The subversive Miss Johnson, as things turned out, had taken it upon herself to secretly violate the rule prohibiting the teaching of any of the orphaned children to read — a hard rule that was meant to be strictly enforced without exception. Every night for a good many months Miss Johnson, through whisper and tiptoe, had invited a most zealously compliant Henrietta to her private bedchambers to take up the Bible, or the elementary grammar, or a worn and ragged copy of The Eclectic First Reader for Young Children, with Pictures .

Over time, Henrietta had learnt to read quite well — an irony in that initial season, since, with the sudden exodus of all of the adults, there was nothing left behind for her to read, the teachers having hastily stuffed all of their books and journals and every scrap of personal correspondence into bulging carpetbags and capacious portmanteaus.

Except…(And it is a most amazing “except” to be sure!)…for a small library, perhaps overlooked, perhaps deliberately hidden, which was discovered in late summer of that same year by two exploratory little boys. The books were found half-buried in the dirt floor of an infrequently visited fruit cellar — a singular hoard of volumes that had not been hurriedly and irrecoverably carpetbagged!

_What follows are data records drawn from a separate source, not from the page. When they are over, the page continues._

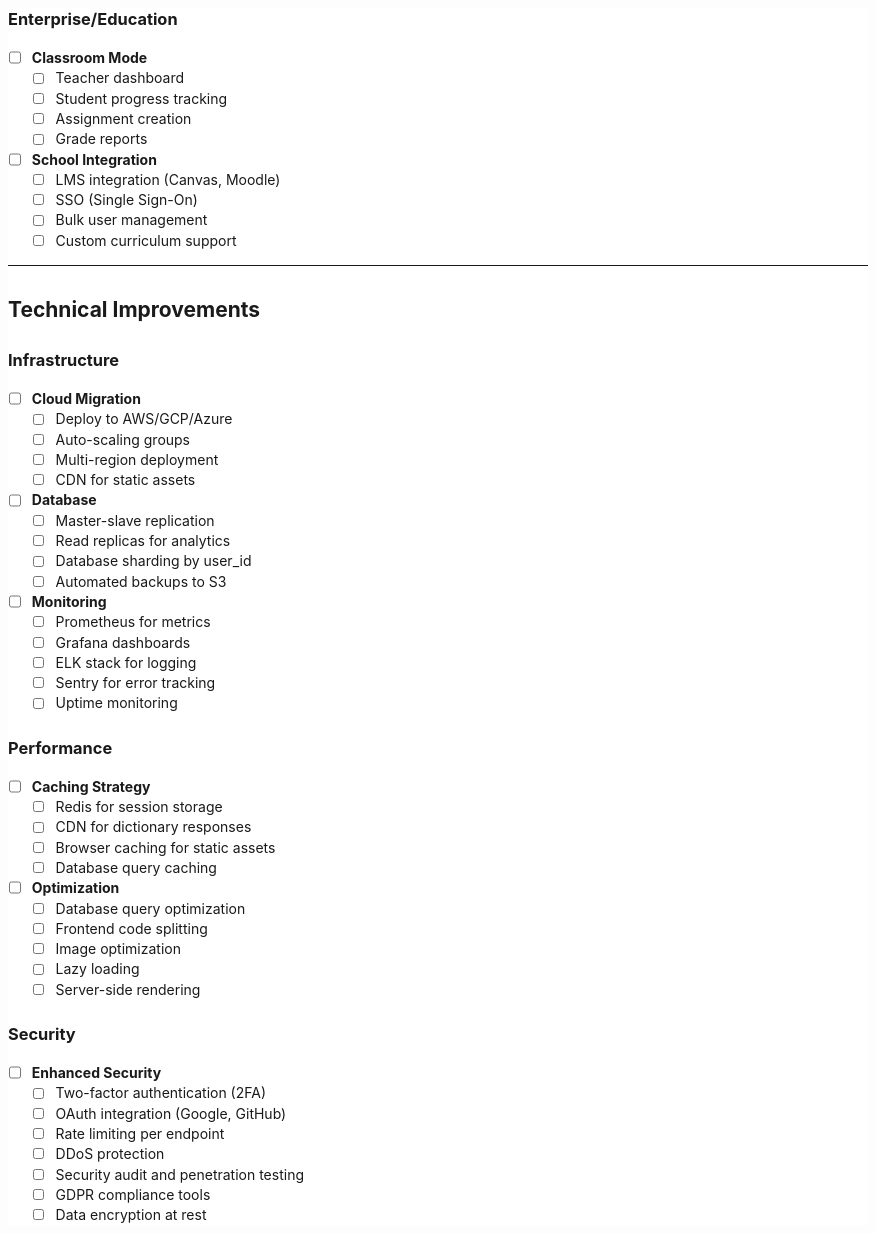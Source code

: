 ### Enterprise/Education
- [ ] **Classroom Mode**
  - [ ] Teacher dashboard
  - [ ] Student progress tracking
  - [ ] Assignment creation
  - [ ] Grade reports

- [ ] **School Integration**
  - [ ] LMS integration (Canvas, Moodle)
  - [ ] SSO (Single Sign-On)
  - [ ] Bulk user management
  - [ ] Custom curriculum support

---

## Technical Improvements

### Infrastructure
- [ ] **Cloud Migration**
  - [ ] Deploy to AWS/GCP/Azure
  - [ ] Auto-scaling groups
  - [ ] Multi-region deployment
  - [ ] CDN for static assets

- [ ] **Database**
  - [ ] Master-slave replication
  - [ ] Read replicas for analytics
  - [ ] Database sharding by user_id
  - [ ] Automated backups to S3

- [ ] **Monitoring**
  - [ ] Prometheus for metrics
  - [ ] Grafana dashboards
  - [ ] ELK stack for logging
  - [ ] Sentry for error tracking
  - [ ] Uptime monitoring

### Performance
- [ ] **Caching Strategy**
  - [ ] Redis for session storage
  - [ ] CDN for dictionary responses
  - [ ] Browser caching for static assets
  - [ ] Database query caching

- [ ] **Optimization**
  - [ ] Database query optimization
  - [ ] Frontend code splitting
  - [ ] Image optimization
  - [ ] Lazy loading
  - [ ] Server-side rendering

### Security
- [ ] **Enhanced Security**
  - [ ] Two-factor authentication (2FA)
  - [ ] OAuth integration (Google, GitHub)
  - [ ] Rate limiting per endpoint
  - [ ] DDoS protection
  - [ ] Security audit and penetration testing
  - [ ] GDPR compliance tools
  - [ ] Data encryption at rest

A collection of books, which at that point and ever thereafter, comprehended the entire bibliographic corpus, the full sum and substance of reading matter emanating in the Outland:

— A complete twenty-five-volume set of the ninth edition of the Encyclopædia Britannica (1878–1889).

The Holy Bible , King James Version.

— A dictionary (unfortunately missing its cover, frontispiece, title page, and the leaves which comprised those terms from “Aa” to “Ash”).

McCormick’s Atlas of the World, copyright 1872.

and a set of

The Complete Novels of Charles Dickens from The Pickwick Papers to the unfinished The Mystery of Edwin Drood.

There was one other book purported to be found amongst the volumes of the fruit cellar cache, which disappeared very soon after the discovery, only to be discovered the next year accidentally shredded in a cornfield between the teeth of a harrow. The book was titled Around the World in Eighty Days, and it had been written by a Frenchman by the name of Jules Verne.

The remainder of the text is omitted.